Meanwhile, the homeward crew were sampling the delights of the Meknes kasbah – in particular Bakes’ professional curiosity over a market-vend snorker. Despite the local advice, Bakes consumed said prag and events (including Steve’s stomach) took a serious turn.

Next morning, the Erfoud crew made an early start north, stopping for a McSahara (really!) breakfast at McDonald’s in Meknes. Unbeknowns to us, the advance party had been forced to abandon the hotel just next door a few hours earlier when it was discovered that Bakes had used the hotel’s entire supply of bog-roll! Coffee downed, breakfast devoured, bums ogled, we headed for the ferry at Ceuta.
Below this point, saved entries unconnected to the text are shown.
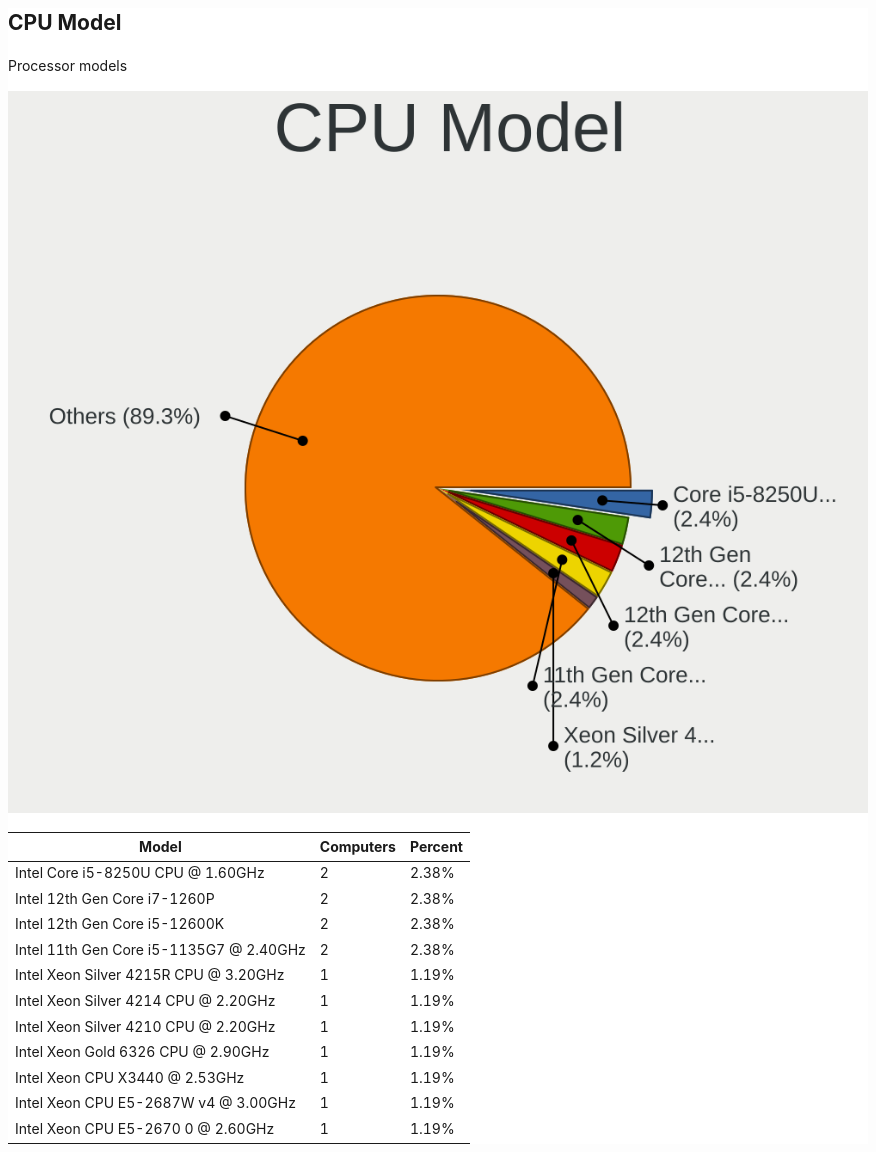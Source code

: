 CPU Model
---------

Processor models

![CPU Model](./images/pie_chart/cpu_model.svg)


| Model                                   | Computers | Percent |
|-----------------------------------------|-----------|---------|
| Intel Core i5-8250U CPU @ 1.60GHz       | 2         | 2.38%   |
| Intel 12th Gen Core i7-1260P            | 2         | 2.38%   |
| Intel 12th Gen Core i5-12600K           | 2         | 2.38%   |
| Intel 11th Gen Core i5-1135G7 @ 2.40GHz | 2         | 2.38%   |
| Intel Xeon Silver 4215R CPU @ 3.20GHz   | 1         | 1.19%   |
| Intel Xeon Silver 4214 CPU @ 2.20GHz    | 1         | 1.19%   |
| Intel Xeon Silver 4210 CPU @ 2.20GHz    | 1         | 1.19%   |
| Intel Xeon Gold 6326 CPU @ 2.90GHz      | 1         | 1.19%   |
| Intel Xeon CPU X3440 @ 2.53GHz          | 1         | 1.19%   |
| Intel Xeon CPU E5-2687W v4 @ 3.00GHz    | 1         | 1.19%   |
| Intel Xeon CPU E5-2670 0 @ 2.60GHz      | 1         | 1.19%   |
Morocco has few motorways, but it was on the road just to the south of Tangier that Andy’s F650 was stopped with severe overheating. Given that it had been across the hot Saharan sands, a short sprint on a motorway should have been well within its stride. In fact, it was the beginning of a several hours long process of limping the bike to the ferry port.

At Ceuta, we met up with Jim and Jon – Jim having had new rubber fitted to the rear of his Dakar. Bakes and the Colonel had gone ahead to find a fresh supply of bum-paper, whilst Keith and Mike had returned to the Moroccan border in a fruitless search for a lost GPS. It was late in the evening before we all arrived at our Marbella hotel, Bakes being too ill to show for a late dinner. Andy arrived in a hire-car at about midnight, his bike having been picked up by the Spanish RAC.

With just a few hundred miles to ride across Spain, we all set out the next morning with high expectations, the Colonel, in particular, determined to enjoy his last full day in Spain. Whilst the rest of us made our various ways towards Segovia, the Colonel found himself stranded on the side of a Madrid motorway with alternator failure. With the RAC being unable to work out his locations (despite GPS coordinates and road numbers), Chris threw himself at the mercy of the King of Spain’s armed forces and I understand that he spent a rough night in a secret location!

For the rest of us, the run to Bilbao was uneventful (save for Mike’s underpants!) and 11 weary riders with 10 weary bikes awaited our departure for Blighty – the tiredness only being stirred by meeting Timolgra (who arrived on the ferry we were about to board) and a Volkwagen Golf driver who had decided to give the local Bill a driving display.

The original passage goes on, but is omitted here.